• _YOUR INSTRUCTIONS_: Your task is to work out how many lines in the data include the word "missão". Reply with the number alone.

** Opening RECORDS FOR THIS TASK block **

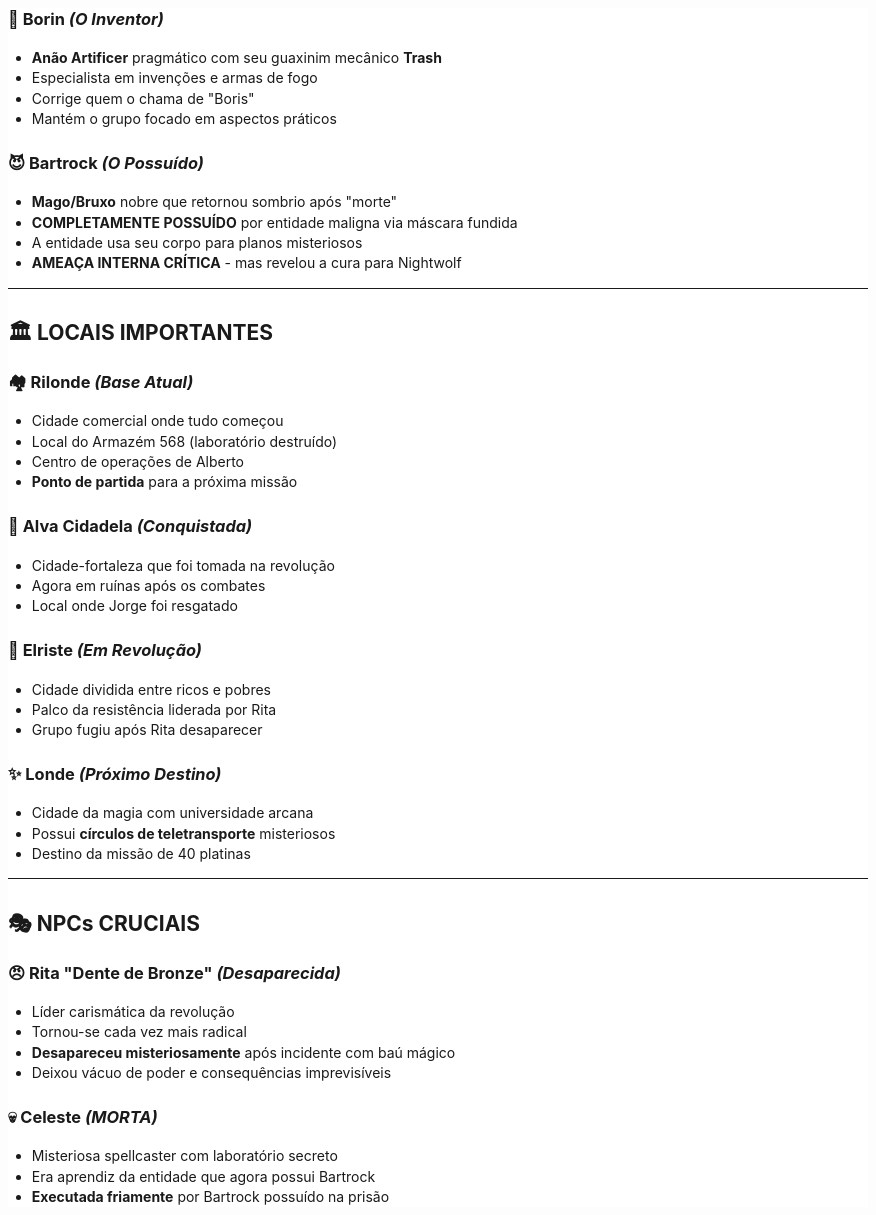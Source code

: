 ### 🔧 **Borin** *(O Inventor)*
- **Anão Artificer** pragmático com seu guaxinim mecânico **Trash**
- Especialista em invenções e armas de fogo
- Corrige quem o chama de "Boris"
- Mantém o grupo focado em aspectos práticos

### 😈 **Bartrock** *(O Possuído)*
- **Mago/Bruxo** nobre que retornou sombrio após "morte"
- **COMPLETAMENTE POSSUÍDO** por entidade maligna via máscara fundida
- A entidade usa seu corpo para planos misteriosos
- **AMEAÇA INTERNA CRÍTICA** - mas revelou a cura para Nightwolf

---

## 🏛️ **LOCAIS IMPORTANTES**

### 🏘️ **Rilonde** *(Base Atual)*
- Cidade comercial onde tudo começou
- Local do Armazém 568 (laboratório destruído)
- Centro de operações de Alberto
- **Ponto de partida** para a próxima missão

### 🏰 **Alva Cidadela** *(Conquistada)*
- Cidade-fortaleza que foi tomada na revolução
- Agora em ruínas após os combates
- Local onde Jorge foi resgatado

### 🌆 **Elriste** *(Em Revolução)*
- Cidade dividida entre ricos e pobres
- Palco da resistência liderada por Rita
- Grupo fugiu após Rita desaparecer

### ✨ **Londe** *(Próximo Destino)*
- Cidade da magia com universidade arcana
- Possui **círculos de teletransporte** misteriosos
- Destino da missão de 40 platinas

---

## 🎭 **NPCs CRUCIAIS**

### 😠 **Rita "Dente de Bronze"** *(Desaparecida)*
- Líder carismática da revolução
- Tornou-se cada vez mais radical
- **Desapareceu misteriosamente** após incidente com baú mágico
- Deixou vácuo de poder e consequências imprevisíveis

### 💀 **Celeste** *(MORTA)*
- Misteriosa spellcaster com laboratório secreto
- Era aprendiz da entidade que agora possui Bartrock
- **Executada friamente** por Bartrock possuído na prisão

** Closing RECORDS FOR THIS TASK block **

• _REPLY_: 2